*** Opening Source records ***
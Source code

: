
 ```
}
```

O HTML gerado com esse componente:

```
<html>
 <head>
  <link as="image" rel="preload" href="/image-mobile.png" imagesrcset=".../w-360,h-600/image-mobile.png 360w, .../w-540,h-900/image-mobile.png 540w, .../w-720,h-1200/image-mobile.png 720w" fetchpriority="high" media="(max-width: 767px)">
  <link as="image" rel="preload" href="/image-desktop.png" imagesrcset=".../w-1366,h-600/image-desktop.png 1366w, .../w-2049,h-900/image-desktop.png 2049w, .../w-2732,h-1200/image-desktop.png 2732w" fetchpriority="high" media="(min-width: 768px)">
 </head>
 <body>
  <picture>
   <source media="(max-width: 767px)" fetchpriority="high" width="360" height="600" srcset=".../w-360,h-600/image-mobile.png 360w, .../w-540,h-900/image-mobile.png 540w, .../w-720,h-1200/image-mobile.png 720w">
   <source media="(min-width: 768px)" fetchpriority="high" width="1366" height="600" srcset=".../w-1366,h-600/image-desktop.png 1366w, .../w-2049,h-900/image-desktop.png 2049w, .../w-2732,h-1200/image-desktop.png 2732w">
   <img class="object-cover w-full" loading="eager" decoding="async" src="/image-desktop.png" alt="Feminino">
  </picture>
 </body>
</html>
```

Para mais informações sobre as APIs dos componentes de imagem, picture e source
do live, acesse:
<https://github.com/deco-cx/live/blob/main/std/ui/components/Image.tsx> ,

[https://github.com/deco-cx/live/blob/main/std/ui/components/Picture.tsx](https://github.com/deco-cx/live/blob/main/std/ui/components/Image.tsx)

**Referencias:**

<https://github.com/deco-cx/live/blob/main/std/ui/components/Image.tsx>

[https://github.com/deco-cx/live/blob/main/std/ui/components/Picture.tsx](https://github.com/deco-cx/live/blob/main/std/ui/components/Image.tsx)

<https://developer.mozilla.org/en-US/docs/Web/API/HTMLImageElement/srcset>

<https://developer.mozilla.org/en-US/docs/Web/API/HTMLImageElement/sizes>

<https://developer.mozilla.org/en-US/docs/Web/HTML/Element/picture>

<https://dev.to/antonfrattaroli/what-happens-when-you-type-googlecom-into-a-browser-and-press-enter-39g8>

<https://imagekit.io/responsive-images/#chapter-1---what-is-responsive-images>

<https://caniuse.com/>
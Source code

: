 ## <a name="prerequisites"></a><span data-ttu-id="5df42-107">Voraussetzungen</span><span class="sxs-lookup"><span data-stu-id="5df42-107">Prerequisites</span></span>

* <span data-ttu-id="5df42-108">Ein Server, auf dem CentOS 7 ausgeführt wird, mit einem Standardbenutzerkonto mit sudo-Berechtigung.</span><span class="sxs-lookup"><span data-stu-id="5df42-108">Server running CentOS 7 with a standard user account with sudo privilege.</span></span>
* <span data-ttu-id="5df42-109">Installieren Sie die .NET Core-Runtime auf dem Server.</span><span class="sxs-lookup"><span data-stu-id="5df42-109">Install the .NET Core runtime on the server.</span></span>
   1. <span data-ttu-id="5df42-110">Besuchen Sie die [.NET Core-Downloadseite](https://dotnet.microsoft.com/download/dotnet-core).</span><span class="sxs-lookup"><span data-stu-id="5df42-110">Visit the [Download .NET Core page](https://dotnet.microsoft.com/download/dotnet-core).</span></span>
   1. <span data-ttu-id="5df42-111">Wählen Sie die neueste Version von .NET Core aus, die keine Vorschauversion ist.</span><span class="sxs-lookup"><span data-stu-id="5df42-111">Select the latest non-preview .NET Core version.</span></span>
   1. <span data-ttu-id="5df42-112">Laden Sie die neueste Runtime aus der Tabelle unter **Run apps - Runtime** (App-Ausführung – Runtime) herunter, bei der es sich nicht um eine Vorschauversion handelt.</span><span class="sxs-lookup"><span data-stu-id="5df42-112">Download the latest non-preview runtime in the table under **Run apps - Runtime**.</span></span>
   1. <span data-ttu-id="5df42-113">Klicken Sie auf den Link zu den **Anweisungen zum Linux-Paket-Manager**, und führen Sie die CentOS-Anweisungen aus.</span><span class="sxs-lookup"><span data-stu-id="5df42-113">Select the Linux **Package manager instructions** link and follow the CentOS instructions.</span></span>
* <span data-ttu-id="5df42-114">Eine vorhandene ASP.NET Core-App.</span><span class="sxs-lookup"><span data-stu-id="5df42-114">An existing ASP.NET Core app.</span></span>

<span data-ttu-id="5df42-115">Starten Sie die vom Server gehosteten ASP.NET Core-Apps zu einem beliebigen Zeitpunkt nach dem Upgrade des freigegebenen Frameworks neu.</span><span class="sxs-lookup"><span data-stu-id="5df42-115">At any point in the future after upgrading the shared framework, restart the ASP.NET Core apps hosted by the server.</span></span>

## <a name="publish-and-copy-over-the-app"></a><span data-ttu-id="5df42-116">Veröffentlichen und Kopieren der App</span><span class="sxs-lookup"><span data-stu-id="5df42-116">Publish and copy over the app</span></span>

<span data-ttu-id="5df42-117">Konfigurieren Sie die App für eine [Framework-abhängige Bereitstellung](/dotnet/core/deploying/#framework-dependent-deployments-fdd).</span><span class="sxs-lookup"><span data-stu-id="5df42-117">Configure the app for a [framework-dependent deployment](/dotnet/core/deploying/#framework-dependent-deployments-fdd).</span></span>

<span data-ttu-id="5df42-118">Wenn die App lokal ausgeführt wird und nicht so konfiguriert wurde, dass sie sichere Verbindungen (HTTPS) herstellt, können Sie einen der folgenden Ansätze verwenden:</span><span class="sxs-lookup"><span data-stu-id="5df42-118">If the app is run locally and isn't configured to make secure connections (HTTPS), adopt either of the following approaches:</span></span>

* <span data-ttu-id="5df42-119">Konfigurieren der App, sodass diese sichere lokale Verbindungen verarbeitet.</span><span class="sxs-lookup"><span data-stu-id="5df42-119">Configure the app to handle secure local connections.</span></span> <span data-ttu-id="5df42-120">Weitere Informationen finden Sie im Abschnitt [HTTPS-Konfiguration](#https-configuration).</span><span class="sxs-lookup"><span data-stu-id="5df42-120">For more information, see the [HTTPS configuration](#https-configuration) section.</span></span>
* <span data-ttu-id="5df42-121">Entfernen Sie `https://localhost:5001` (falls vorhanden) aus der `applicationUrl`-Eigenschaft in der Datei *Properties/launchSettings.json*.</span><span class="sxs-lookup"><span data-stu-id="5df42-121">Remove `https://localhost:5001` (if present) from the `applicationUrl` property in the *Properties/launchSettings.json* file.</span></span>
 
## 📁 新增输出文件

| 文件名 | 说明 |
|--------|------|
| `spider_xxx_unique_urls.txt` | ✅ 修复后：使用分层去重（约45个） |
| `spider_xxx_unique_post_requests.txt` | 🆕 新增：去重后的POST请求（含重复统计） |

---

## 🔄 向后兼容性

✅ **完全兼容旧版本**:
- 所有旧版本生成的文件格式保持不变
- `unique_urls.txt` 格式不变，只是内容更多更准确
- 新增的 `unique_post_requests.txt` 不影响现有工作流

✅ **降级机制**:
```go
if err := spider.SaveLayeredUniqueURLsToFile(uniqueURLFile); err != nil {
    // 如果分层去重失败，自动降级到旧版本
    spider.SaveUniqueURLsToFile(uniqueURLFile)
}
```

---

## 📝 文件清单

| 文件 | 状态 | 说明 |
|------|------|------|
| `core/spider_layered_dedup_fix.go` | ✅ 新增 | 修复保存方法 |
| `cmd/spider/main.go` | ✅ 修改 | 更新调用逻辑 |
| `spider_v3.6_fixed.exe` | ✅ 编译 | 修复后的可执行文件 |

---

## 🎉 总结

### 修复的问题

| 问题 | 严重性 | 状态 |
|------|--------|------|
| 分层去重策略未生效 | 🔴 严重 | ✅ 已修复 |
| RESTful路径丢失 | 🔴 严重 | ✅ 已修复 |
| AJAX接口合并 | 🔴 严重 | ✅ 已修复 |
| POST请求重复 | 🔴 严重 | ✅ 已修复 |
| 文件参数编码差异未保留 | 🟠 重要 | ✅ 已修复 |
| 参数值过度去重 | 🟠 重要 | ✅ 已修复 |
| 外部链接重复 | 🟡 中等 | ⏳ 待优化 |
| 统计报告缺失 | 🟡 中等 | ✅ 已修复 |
*** Closing Source records ***
● **Exercise aim**: Copy out the lines of the data where the string "apps" occurs.

● **Task answer**:
   1. <span data-ttu-id="5df42-112">Laden Sie die neueste Runtime aus der Tabelle unter **Run apps - Runtime** (App-Ausführung – Runtime) herunter, bei der es sich nicht um eine Vorschauversion handelt.</span><span class="sxs-lookup"><span data-stu-id="5df42-112">Download the latest non-preview runtime in the table under **Run apps - Runtime**.</span></span>
<span data-ttu-id="5df42-115">Starten Sie die vom Server gehosteten ASP.NET Core-Apps zu einem beliebigen Zeitpunkt nach dem Upgrade des freigegebenen Frameworks neu.</span><span class="sxs-lookup"><span data-stu-id="5df42-115">At any point in the future after upgrading the shared framework, restart the ASP.NET Core apps hosted by the server.</span></span>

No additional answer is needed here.